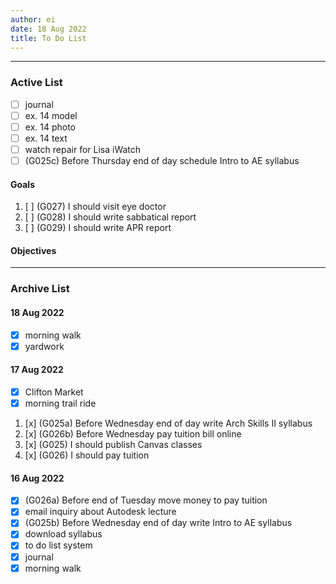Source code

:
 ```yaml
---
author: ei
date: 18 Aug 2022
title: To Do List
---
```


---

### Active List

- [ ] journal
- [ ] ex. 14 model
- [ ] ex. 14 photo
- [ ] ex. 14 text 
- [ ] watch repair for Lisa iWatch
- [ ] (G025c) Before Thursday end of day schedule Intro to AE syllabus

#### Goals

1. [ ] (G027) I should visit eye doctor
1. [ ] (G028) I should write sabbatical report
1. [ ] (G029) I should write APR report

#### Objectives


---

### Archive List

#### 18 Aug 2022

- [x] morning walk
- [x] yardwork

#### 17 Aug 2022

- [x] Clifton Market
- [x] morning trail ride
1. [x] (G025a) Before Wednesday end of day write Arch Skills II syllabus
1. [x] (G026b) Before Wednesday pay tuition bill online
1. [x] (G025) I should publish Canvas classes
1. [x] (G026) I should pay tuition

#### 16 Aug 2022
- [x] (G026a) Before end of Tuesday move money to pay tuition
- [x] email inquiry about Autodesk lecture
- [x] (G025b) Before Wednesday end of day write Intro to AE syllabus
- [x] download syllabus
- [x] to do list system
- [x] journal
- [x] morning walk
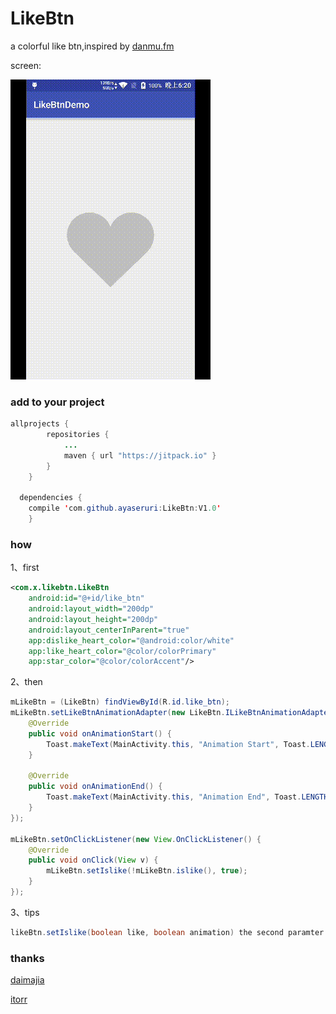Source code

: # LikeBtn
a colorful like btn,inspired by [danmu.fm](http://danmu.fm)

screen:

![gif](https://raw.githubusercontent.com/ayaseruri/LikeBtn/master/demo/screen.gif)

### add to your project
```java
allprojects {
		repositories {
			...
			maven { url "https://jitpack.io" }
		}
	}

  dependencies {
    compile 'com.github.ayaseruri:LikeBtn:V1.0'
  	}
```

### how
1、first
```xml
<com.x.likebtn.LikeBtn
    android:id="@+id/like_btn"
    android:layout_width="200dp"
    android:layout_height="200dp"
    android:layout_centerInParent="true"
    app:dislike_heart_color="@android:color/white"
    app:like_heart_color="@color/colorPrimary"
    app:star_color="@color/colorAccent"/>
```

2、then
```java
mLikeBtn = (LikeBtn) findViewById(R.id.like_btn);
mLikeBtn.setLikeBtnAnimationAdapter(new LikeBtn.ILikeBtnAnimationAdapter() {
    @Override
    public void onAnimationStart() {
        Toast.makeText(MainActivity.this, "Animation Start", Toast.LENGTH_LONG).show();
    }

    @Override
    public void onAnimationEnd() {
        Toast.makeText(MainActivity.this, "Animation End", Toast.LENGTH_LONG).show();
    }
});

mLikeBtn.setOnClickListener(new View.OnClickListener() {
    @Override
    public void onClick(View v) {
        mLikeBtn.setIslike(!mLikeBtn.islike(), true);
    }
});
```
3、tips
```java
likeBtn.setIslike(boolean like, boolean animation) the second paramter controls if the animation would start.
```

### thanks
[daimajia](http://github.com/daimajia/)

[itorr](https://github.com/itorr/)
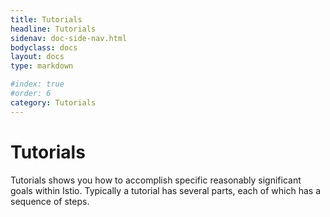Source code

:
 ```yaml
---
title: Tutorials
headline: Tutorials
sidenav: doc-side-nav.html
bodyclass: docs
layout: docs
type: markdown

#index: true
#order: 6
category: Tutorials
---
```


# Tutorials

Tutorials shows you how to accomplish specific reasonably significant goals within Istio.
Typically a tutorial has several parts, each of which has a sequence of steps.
───
▸ **Task objective**: Bring together every line in the entries that holds the string "this".

▸ **Finished exercise**:
        Toast.makeText(MainActivity.this, "Animation Start", Toast.LENGTH_LONG).show();
        Toast.makeText(MainActivity.this, "Animation End", Toast.LENGTH_LONG).show();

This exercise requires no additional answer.